The expectations for Luis Castillo after his marvelous debut season in 2017 were high and understandably so. A good prospect putting up a 3.12 ERA and 3.74 FIP in 17 starts, showing an ability to get strikeouts and ground balls with his upper-90s fastball and elite changeup, makes it hard to temper expectations on him.
Unfortunately, he regressed in his sophomore season. His strikeouts went down, his ground ball-rate took a big hit; and, subsequently, his rate of allow home runs took a large jump. This led to a rather mediocre 4.30 ERA and 4.32 FIP in 169 2⁄3 innings. In baseball spectrum, his name was covered a bit of fatigue. Expectations had changed to a wide range for the 2019 season.
But three starts into his 2019 season and his name is back on the radar. Across 19 2⁄3 innings, Castillo has struck out 25 hitters, putting up a 0.92 ERA and 1.91 FIP. His ground ball-rate is up, he’s generating more swinging-strikes, and he’s allowing less hard-contact.
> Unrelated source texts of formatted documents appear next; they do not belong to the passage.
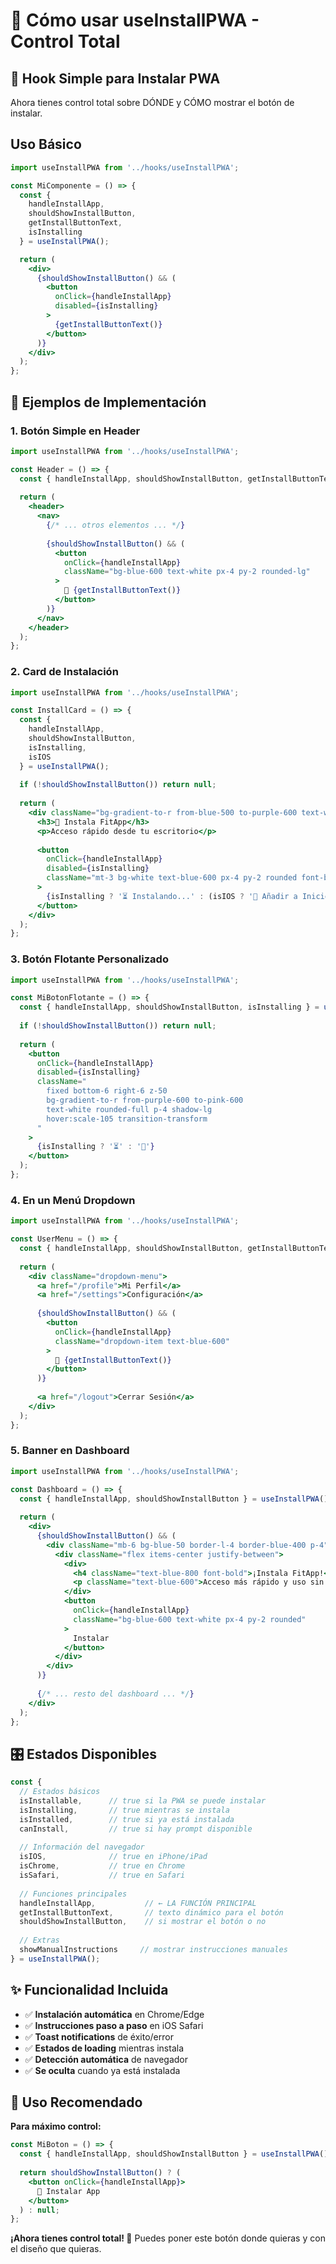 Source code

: # 🎯 Cómo usar useInstallPWA - Control Total

## 🚀 Hook Simple para Instalar PWA

Ahora tienes control total sobre DÓNDE y CÓMO mostrar el botón de instalar.

## Uso Básico

```jsx
import useInstallPWA from '../hooks/useInstallPWA';

const MiComponente = () => {
  const { 
    handleInstallApp, 
    shouldShowInstallButton, 
    getInstallButtonText,
    isInstalling 
  } = useInstallPWA();

  return (
    <div>
      {shouldShowInstallButton() && (
        <button 
          onClick={handleInstallApp}
          disabled={isInstalling}
        >
          {getInstallButtonText()}
        </button>
      )}
    </div>
  );
};
```

## 📱 Ejemplos de Implementación

### 1. Botón Simple en Header
```jsx
import useInstallPWA from '../hooks/useInstallPWA';

const Header = () => {
  const { handleInstallApp, shouldShowInstallButton, getInstallButtonText } = useInstallPWA();
  
  return (
    <header>
      <nav>
        {/* ... otros elementos ... */}
        
        {shouldShowInstallButton() && (
          <button 
            onClick={handleInstallApp}
            className="bg-blue-600 text-white px-4 py-2 rounded-lg"
          >
            📱 {getInstallButtonText()}
          </button>
        )}
      </nav>
    </header>
  );
};
```

### 2. Card de Instalación
```jsx
import useInstallPWA from '../hooks/useInstallPWA';

const InstallCard = () => {
  const { 
    handleInstallApp, 
    shouldShowInstallButton, 
    isInstalling,
    isIOS 
  } = useInstallPWA();
  
  if (!shouldShowInstallButton()) return null;
  
  return (
    <div className="bg-gradient-to-r from-blue-500 to-purple-600 text-white p-4 rounded-lg">
      <h3>🚀 Instala FitApp</h3>
      <p>Acceso rápido desde tu escritorio</p>
      
      <button 
        onClick={handleInstallApp}
        disabled={isInstalling}
        className="mt-3 bg-white text-blue-600 px-4 py-2 rounded font-bold"
      >
        {isInstalling ? '⏳ Instalando...' : (isIOS ? '📱 Añadir a Inicio' : '⬇️ Instalar')}
      </button>
    </div>
  );
};
```

### 3. Botón Flotante Personalizado
```jsx
import useInstallPWA from '../hooks/useInstallPWA';

const MiBotonFlotante = () => {
  const { handleInstallApp, shouldShowInstallButton, isInstalling } = useInstallPWA();
  
  if (!shouldShowInstallButton()) return null;
  
  return (
    <button 
      onClick={handleInstallApp}
      disabled={isInstalling}
      className="
        fixed bottom-6 right-6 z-50
        bg-gradient-to-r from-purple-600 to-pink-600 
        text-white rounded-full p-4 shadow-lg
        hover:scale-105 transition-transform
      "
    >
      {isInstalling ? '⏳' : '📱'}
    </button>
  );
};
```

### 4. En un Menú Dropdown
```jsx
import useInstallPWA from '../hooks/useInstallPWA';

const UserMenu = () => {
  const { handleInstallApp, shouldShowInstallButton, getInstallButtonText } = useInstallPWA();
  
  return (
    <div className="dropdown-menu">
      <a href="/profile">Mi Perfil</a>
      <a href="/settings">Configuración</a>
      
      {shouldShowInstallButton() && (
        <button 
          onClick={handleInstallApp}
          className="dropdown-item text-blue-600"
        >
          📱 {getInstallButtonText()}
        </button>
      )}
      
      <a href="/logout">Cerrar Sesión</a>
    </div>
  );
};
```

### 5. Banner en Dashboard
```jsx
import useInstallPWA from '../hooks/useInstallPWA';

const Dashboard = () => {
  const { handleInstallApp, shouldShowInstallButton } = useInstallPWA();
  
  return (
    <div>
      {shouldShowInstallButton() && (
        <div className="mb-6 bg-blue-50 border-l-4 border-blue-400 p-4">
          <div className="flex items-center justify-between">
            <div>
              <h4 className="text-blue-800 font-bold">¡Instala FitApp!</h4>
              <p className="text-blue-600">Acceso más rápido y uso sin internet</p>
            </div>
            <button 
              onClick={handleInstallApp}
              className="bg-blue-600 text-white px-4 py-2 rounded"
            >
              Instalar
            </button>
          </div>
        </div>
      )}
      
      {/* ... resto del dashboard ... */}
    </div>
  );
};
```

## 🎛️ Estados Disponibles

```jsx
const {
  // Estados básicos
  isInstallable,      // true si la PWA se puede instalar
  isInstalling,       // true mientras se instala
  isInstalled,        // true si ya está instalada
  canInstall,         // true si hay prompt disponible
  
  // Información del navegador
  isIOS,              // true en iPhone/iPad
  isChrome,           // true en Chrome
  isSafari,           // true en Safari
  
  // Funciones principales
  handleInstallApp,           // ← LA FUNCIÓN PRINCIPAL
  getInstallButtonText,       // texto dinámico para el botón
  shouldShowInstallButton,    // si mostrar el botón o no
  
  // Extras
  showManualInstructions     // mostrar instrucciones manuales
} = useInstallPWA();
```

## ✨ Funcionalidad Incluida

- ✅ **Instalación automática** en Chrome/Edge
- ✅ **Instrucciones paso a paso** en iOS Safari  
- ✅ **Toast notifications** de éxito/error
- ✅ **Estados de loading** mientras instala
- ✅ **Detección automática** de navegador
- ✅ **Se oculta** cuando ya está instalada

## 🎯 Uso Recomendado

**Para máximo control:**
```jsx
const MiBoton = () => {
  const { handleInstallApp, shouldShowInstallButton } = useInstallPWA();
  
  return shouldShowInstallButton() ? (
    <button onClick={handleInstallApp}>
      🚀 Instalar App
    </button>
  ) : null;
};
```

**¡Ahora tienes control total! 🎉** Puedes poner este botón donde quieras y con el diseño que quieras.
But not much has changed in terms of his profile. He’s still distributing his fastball, slider, and changeup the same. His velocity has remained stagnant.
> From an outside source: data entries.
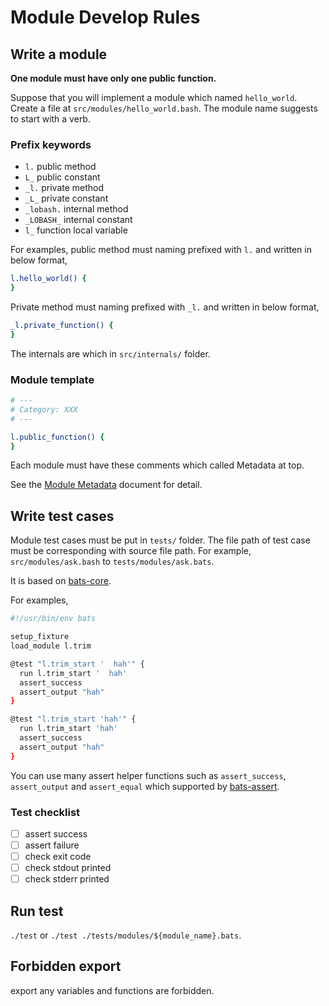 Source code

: # Module Develop Rules

## Write a module

**One module must have only one public function.**

Suppose that you will implement a module which named `hello_world`.
Create a file at `src/modules/hello_world.bash`.
The module name suggests to start with a verb.

### Prefix keywords

- `l.` public method
- `L_` public constant
- `_l.` private method
- `_L_` private constant
- `_lobash.` internal method
- `_LOBASH_` internal constant
- `l_` function local variable

For examples, public method must naming prefixed with `l.` and written in below format,

```sh
l.hello_world() {
}
```

Private method must naming prefixed with `_l.` and written in below format,

```sh
_l.private_function() {
}
```

The internals are which in `src/internals/` folder.

### Module template

```sh
# ---
# Category: XXX
# ---

l.public_function() {
}
```

Each module must have these comments which called Metadata at top.

See the [Module Metadata](./module-metadata.md) document for detail.

## Write test cases

Module test cases must be put in `tests/` folder.
The file path of test case must be corresponding with source file path. For example, `src/modules/ask.bash` to `tests/modules/ask.bats`.

It is based on [bats-core](https://github.com/bats-core/bats-core).

For examples,

```sh
#!/usr/bin/env bats

setup_fixture
load_module l.trim

@test "l.trim_start '  hah'" {
  run l.trim_start '  hah'
  assert_success
  assert_output "hah"
}

@test "l.trim_start 'hah'" {
  run l.trim_start 'hah'
  assert_success
  assert_output "hah"
}
```

You can use many assert helper functions such as `assert_success`, `assert_output` and `assert_equal` which supported by [bats-assert](https://github.com/jasonkarns/bats-assert-1).

### Test checklist

- [ ] assert success
- [ ] assert failure
- [ ] check exit code
- [ ] check stdout printed
- [ ] check stderr printed

## Run test

`./test` or `./test ./tests/modules/${module_name}.bats`.

## Forbidden export

export any variables and functions are forbidden.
Strategically though, there has been some changes. To start out, he’s locating the ball differently three starts in, as among 46 qualified pitchers, not one has a bigger decrease in zone% than Castillo.
Among his 49 career starts, all three of his starts in 2019 rank in the bottom 10 in zone%.
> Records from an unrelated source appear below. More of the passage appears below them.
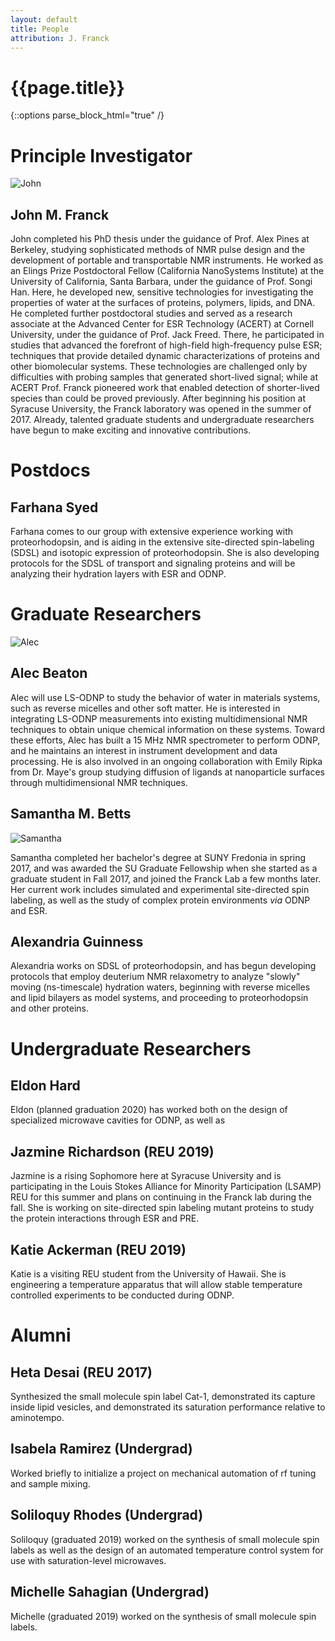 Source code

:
 ```yaml
---
layout: default
title: People
attribution: J. Franck
---
```

# {{page.title}}

{::options parse_block_html="true" /}
# Principle Investigator

<div class="mugshot">

![John](assets/JFgreytie_nobg.png)

## John M. Franck

John completed his PhD thesis under the guidance of
Prof. Alex Pines at Berkeley, studying sophisticated
methods of NMR pulse design and the development of
portable and transportable NMR instruments.
He worked as an Elings Prize Postdoctoral Fellow
(California NanoSystems Institute)
at the University of California, Santa Barbara,
under the guidance of Prof. Songi Han.
Here, he developed new, sensitive technologies for investigating
the properties of water at the surfaces of proteins,
polymers, lipids, and DNA.
He completed further postdoctoral studies and served as a
research associate at the Advanced Center for ESR
Technology (ACERT) at Cornell University,
under the guidance of Prof. Jack Freed.
There, he participated in studies that advanced the
forefront of high-field high-frequency pulse ESR;
techniques that provide detailed dynamic
characterizations of proteins and other biomolecular
systems.
These technologies are challenged only by difficulties
with probing samples that generated short-lived signal;
while at ACERT Prof. Franck pioneered
work that enabled detection of shorter-lived species than could
be proved previously.
After beginning his position at Syracuse University,
the Franck laboratory was opened in the summer of 2017.
Already, talented graduate students and undergraduate
researchers have begun to make exciting and innovative contributions.

<!-- click to continue is here: https://stackoverflow.com/questions/28334540/truncate-text-in-html-with-link-to-show-more-less-and-keep-elements-inside-->

</div>

# Postdocs

## Farhana Syed

Farhana comes to our group with extensive experience
working with proteorhodopsin,
and is aiding in the extensive site-directed
spin-labeling (SDSL) and isotopic expression of
proteorhodopsin.
She is also developing protocols for the SDSL of
transport and signaling proteins and will be analyzing
their hydration layers with ESR and ODNP.

# Graduate Researchers

<div class="mugshot">

![Alec](assets/AB_nobg_cropped.png)

## Alec Beaton

Alec will use LS-ODNP to study the behavior of
water in materials systems, such as reverse
micelles and other soft matter. He is interested
in integrating LS-ODNP measurements into
existing multidimensional NMR techniques to
obtain unique chemical information on these
systems. Toward these efforts, Alec has built a
15 MHz NMR spectrometer to perform ODNP, and he
maintains an interest in instrument development
and data processing. He is also involved in an
ongoing collaboration with Emily Ripka from Dr.
Maye's group studying diffusion of ligands at
nanoparticle surfaces through multidimensional
NMR techniques.
 

</div>

<div class="mugshot">

## Samantha M. Betts

![Samantha](assets/SMBetts_Image.png)

Samantha completed her bachelor's degree at SUNY
Fredonia in spring 2017,
and was awarded the SU
Graduate Fellowship when she started as
a graduate student in Fall 2017,
and joined the Franck Lab a few months later.
Her current work includes simulated and experimental site-directed
spin labeling, as well as the
study of complex protein
environments *via* ODNP and ESR.

</div>

## Alexandria Guinness

Alexandria works on SDSL of proteorhodopsin,
and has begun developing protocols that employ
deuterium NMR relaxometry to analyze
"slowly" moving (ns-timescale) hydration waters,
beginning with reverse micelles and lipid bilayers as
model systems, and proceeding to proteorhodopsin and
other proteins.

# Undergraduate Researchers

## Eldon Hard

Eldon (planned graduation 2020) has worked both on the
design of specialized microwave cavities for ODNP, as
well as 

## Jazmine Richardson (REU 2019)
Jazmine is a rising Sophomore here at Syracuse University 
and is participating in the Louis Stokes Alliance for Minority
Participation (LSAMP) REU for this summer and plans on continuing 
in the Franck lab during the fall. She is working on site-directed 
spin labeling mutant proteins to study the protein interactions 
through ESR and PRE.

## Katie Ackerman (REU 2019)

Katie is a visiting REU student from the University of
Hawaii. She is engineering a temperature apparatus that
will allow stable temperature controlled experiments to
be conducted during ODNP.

# Alumni

## Heta Desai (REU 2017)

Synthesized the small molecule spin label Cat-1,
demonstrated its capture inside lipid vesicles, and
demonstrated its saturation performance relative to
aminotempo.

## Isabela Ramirez (Undergrad)

Worked briefly to initialize a project on mechanical
automation of rf tuning and sample mixing.

## Soliloquy Rhodes (Undergrad)

Soliloquy (graduated 2019) worked on the synthesis of
small molecule spin labels as well as the design of an
automated temperature control system for use with
saturation-level microwaves.

## Michelle Sahagian (Undergrad)

Michelle (graduated 2019) worked on the synthesis of
small molecule spin labels.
Singling out his signature pitch, his changeup, all the same is happening. The zone% on the pitch is down from 38.3 percent to 28.6 percent. As a results, opposing hitter’s swinging-strike rates have went up from 25.9 percent to 32.1 percent, while their overall production has taken a free-fall from a 56 wRC+ to a -10.
This isn’t the only change Castillo has made with his changeup though. So far, he’s been using it in two-strike counts a lot more, as exactly 50 percent of his two-strike pitches have been changeups, by far the tops in baseball. The usage of his changeup in two-strike counts has steadily increased throughout the past few seasons. In 2017, it was at 29.3 percent, rising up to 40.7 percent in 2018.
Combine the two and you’ll see how much Castillo has completely revamped the strategy with his changeup. In 2017, he ranked 15th out of 141 qualified pitchers in out-of-zone-two-strike changeup%, sitting at 16.9 percent. In 2018, he ranked fifth out of 151, standing at a mark of 26.0 percent. In 2019, he ranks first at 43.7 percent.
Here’s a heatmap of Castillo’s two-strike changeups in 2018.
If this change is more than just noise in a small sample size, than perhaps Luis Castillo could really be onto something here. Learning to utilize his changeup to the fullest extent and pairing it with a hard fastball could make significant waves for him and the Reds.